The USD/CAD pair trades with mild losses near 1.3720 during the early Asian session on Wednesday. Hotter Canadian inflation data reduced expectations for Bank of Canada (BoC) interest rate cuts, supporting the Canadian Dollar (CAD). The US Producer Price Index (PPI) will take centre stage later on Wednesday, followed by the Fed Beige Book and Industrial Production.

Data released by Statistics Canada on Tuesday showed that the country's Consumer Price Index (CPI) rose 1.9% YoY in June versus 1.7% prior. This figure came in line with the market consensus. Meanwhile, the BoC CPI core, one of the core measures of inflation closely tracked by the BoC, climbed 2.7% YoY in June, compared to 2.5% in the previous reading. The Loonie attracts some buyers in an immediate reaction to the uptick in inflation data. 
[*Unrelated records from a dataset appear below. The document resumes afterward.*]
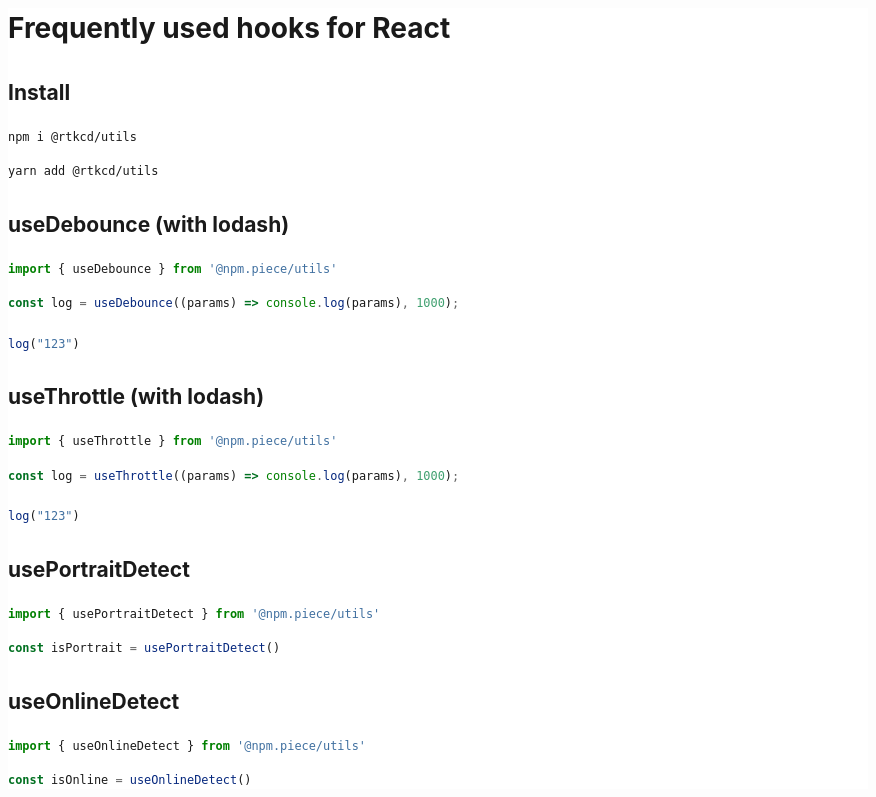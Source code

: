 # Frequently used hooks for React

## Install

```
npm i @rtkcd/utils
```

```
yarn add @rtkcd/utils
```

## useDebounce (with lodash)

```javascript
import { useDebounce } from '@npm.piece/utils'
```

```javascript
const log = useDebounce((params) => console.log(params), 1000);

log("123")
```

## useThrottle (with lodash)

```javascript
import { useThrottle } from '@npm.piece/utils'
```

```javascript
const log = useThrottle((params) => console.log(params), 1000);

log("123")
```

## usePortraitDetect

```javascript
import { usePortraitDetect } from '@npm.piece/utils'
```

```javascript
const isPortrait = usePortraitDetect()
```

## useOnlineDetect

```javascript
import { useOnlineDetect } from '@npm.piece/utils'
```

```javascript
const isOnline = useOnlineDetect()
```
"Today's uptick in core inflation coupled with the upside surprise in June's labor report means the BoC is highly unlikely to cut in July," said analyst Carlos Capistran at BofA Global Research. Investors see a 5% odds the BoC cuts its benchmark interest rate from the current rate of 2.75% at the next policy meeting on July 30, down from a 14% possibility before the Canadian CPI report. 

Underlying US inflation rose by less than estimated for a fifth month in June, raising questions as to how broadly US President Donald Trump's tariffs will impact consumer prices. Markets expect the US Federal Reserve (Fed) to stay on hold at the July meeting and then reduce by a quarter percentage point in September. Traders will take more cues from the US PPI inflation report later on Wednesday for fresh impetus. 

Canadian Dollar FAQs

The key factors driving the Canadian Dollar (CAD) are the level of interest rates set by the Bank of Canada (BoC), the price of Oil, Canada's largest export, the health of its economy, inflation and the Trade Balance, which is the difference between the value of Canada's exports versus its imports. Other factors include market sentiment - whether investors are taking on more risky assets (risk-on) or seeking safe-havens (risk-off) - with risk-on being CAD-positive. As its largest trading partner, the health of the US economy is also a key factor influencing the Canadian Dollar.
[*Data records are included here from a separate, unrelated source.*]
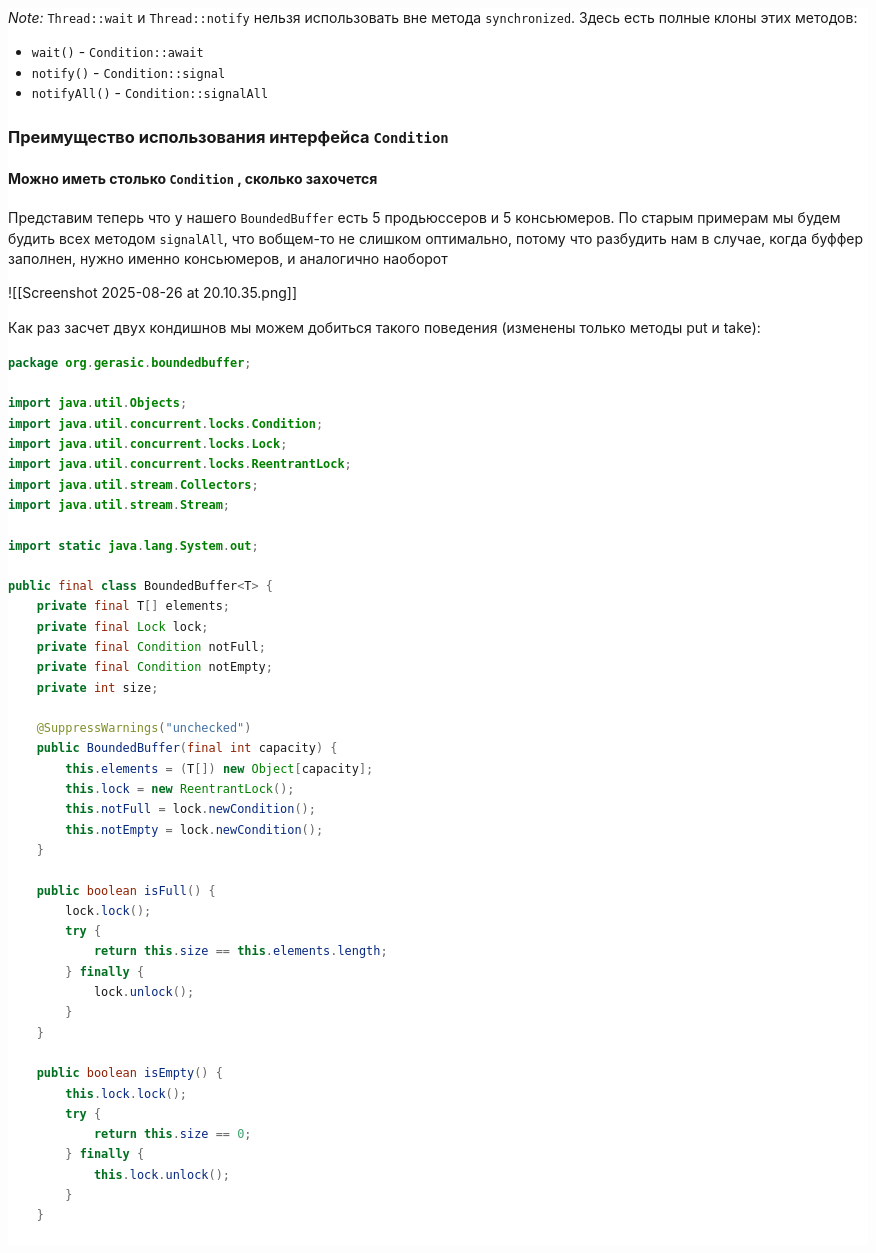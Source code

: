 _Note:_ `Thread::wait` и `Thread::notify` нельзя использовать вне метода `synchronized`. Здесь есть полные клоны этих методов:

- `wait()` - `Condition::await`
- `notify()` - `Condition::signal`
- `notifyAll()` - `Condition::signalAll`

### Преимущество использования интерфейса `Condition`

#### Можно иметь столько `Condition` , сколько захочется

Представим теперь что у нашего `BoundedBuffer` есть 5 продьюссеров и 5 консьюмеров.
По старым примерам мы будем будить всех методом `signalAll`, что вобщем-то не слишком оптимально, потому что разбудить нам в случае, когда буффер заполнен, нужно именно консьюмеров, и аналогично наоборот

![[Screenshot 2025-08-26 at 20.10.35.png]]

Как раз засчет двух кондишнов мы можем добиться такого поведения (изменены только методы put и take):
```java
package org.gerasic.boundedbuffer;  
  
import java.util.Objects;  
import java.util.concurrent.locks.Condition;  
import java.util.concurrent.locks.Lock;  
import java.util.concurrent.locks.ReentrantLock;  
import java.util.stream.Collectors;  
import java.util.stream.Stream;  
  
import static java.lang.System.out;  
  
public final class BoundedBuffer<T> {  
    private final T[] elements;  
    private final Lock lock;  
    private final Condition notFull;  
    private final Condition notEmpty;  
    private int size;  
  
    @SuppressWarnings("unchecked")  
    public BoundedBuffer(final int capacity) {  
        this.elements = (T[]) new Object[capacity];  
        this.lock = new ReentrantLock();  
        this.notFull = lock.newCondition();  
        this.notEmpty = lock.newCondition();  
    }  
    
    public boolean isFull() {  
        lock.lock();  
        try {  
            return this.size == this.elements.length;  
        } finally {  
            lock.unlock();  
        }    
	}  
	
    public boolean isEmpty() {  
        this.lock.lock();  
        try {  
            return this.size == 0;  
        } finally {  
            this.lock.unlock();  
        }    
	}  
	
```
The Bank of Canada (BoC) has a significant influence on the Canadian Dollar by setting the level of interest rates that banks can lend to one another. This influences the level of interest rates for everyone. The main goal of the BoC is to maintain inflation at 1-3% by adjusting interest rates up or down. Relatively higher interest rates tend to be positive for the CAD. The Bank of Canada can also use quantitative easing and tightening to influence credit conditions, with the former CAD-negative and the latter CAD-positive.

The price of Oil is a key factor impacting the value of the Canadian Dollar. Petroleum is Canada's biggest export, so Oil price tends to have an immediate impact on the CAD value. Generally, if Oil price rises CAD also goes up, as aggregate demand for the currency increases. The opposite is the case if the price of Oil falls. Higher Oil prices also tend to result in a greater likelihood of a positive Trade Balance, which is also supportive of the CAD.
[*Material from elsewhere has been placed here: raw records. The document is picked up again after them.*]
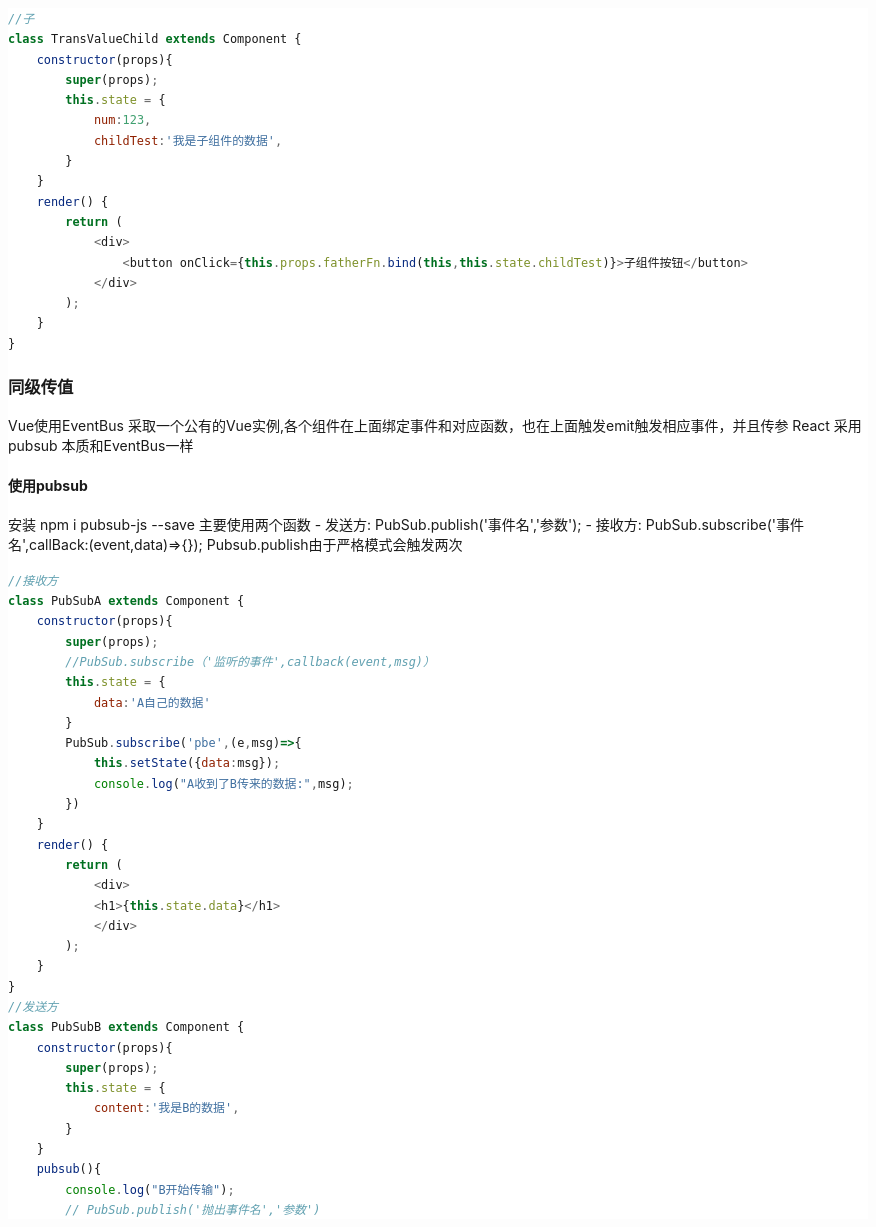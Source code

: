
 ```js
//子
class TransValueChild extends Component {
    constructor(props){
        super(props);
        this.state = {
            num:123,
            childTest:'我是子组件的数据',
        }
    }
    render() {
        return (
            <div>
                <button onClick={this.props.fatherFn.bind(this,this.state.childTest)}>子组件按钮</button>
            </div>
        );
    }
}
```

### 同级传值
Vue使用EventBus 采取一个公有的Vue实例,各个组件在上面绑定事件和对应函数，也在上面触发emit触发相应事件，并且传参
React 采用pubsub 本质和EventBus一样
#### 使用pubsub    
安装  npm i pubsub-js --save
主要使用两个函数
    - 发送方: PubSub.publish('事件名','参数');
    - 接收方: PubSub.subscribe('事件名',callBack:(event,data)=>{});
Pubsub.publish由于严格模式会触发两次
```js
//接收方
class PubSubA extends Component {
    constructor(props){
        super(props);
        //PubSub.subscribe（'监听的事件',callback(event,msg)）
        this.state = {
            data:'A自己的数据'
        }
        PubSub.subscribe('pbe',(e,msg)=>{
            this.setState({data:msg});
            console.log("A收到了B传来的数据:",msg);
        })
    }
    render() {
        return (
            <div>
            <h1>{this.state.data}</h1>
            </div>
        );
    }
}
//发送方
class PubSubB extends Component {
    constructor(props){
        super(props);
        this.state = {
            content:'我是B的数据',
        }
    }
    pubsub(){
        console.log("B开始传输");
        // PubSub.publish('抛出事件名','参数')
```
While inflation had always traditionally been thought of as a negative factor for a currency since it lowers the value of money, the opposite has actually been the case in modern times with the relaxation of cross-border capital controls. Higher inflation tends to lead central banks to put up interest rates which attracts more capital inflows from global investors seeking a lucrative place to keep their money. This increases demand for the local currency, which in Canada's case is the Canadian Dollar.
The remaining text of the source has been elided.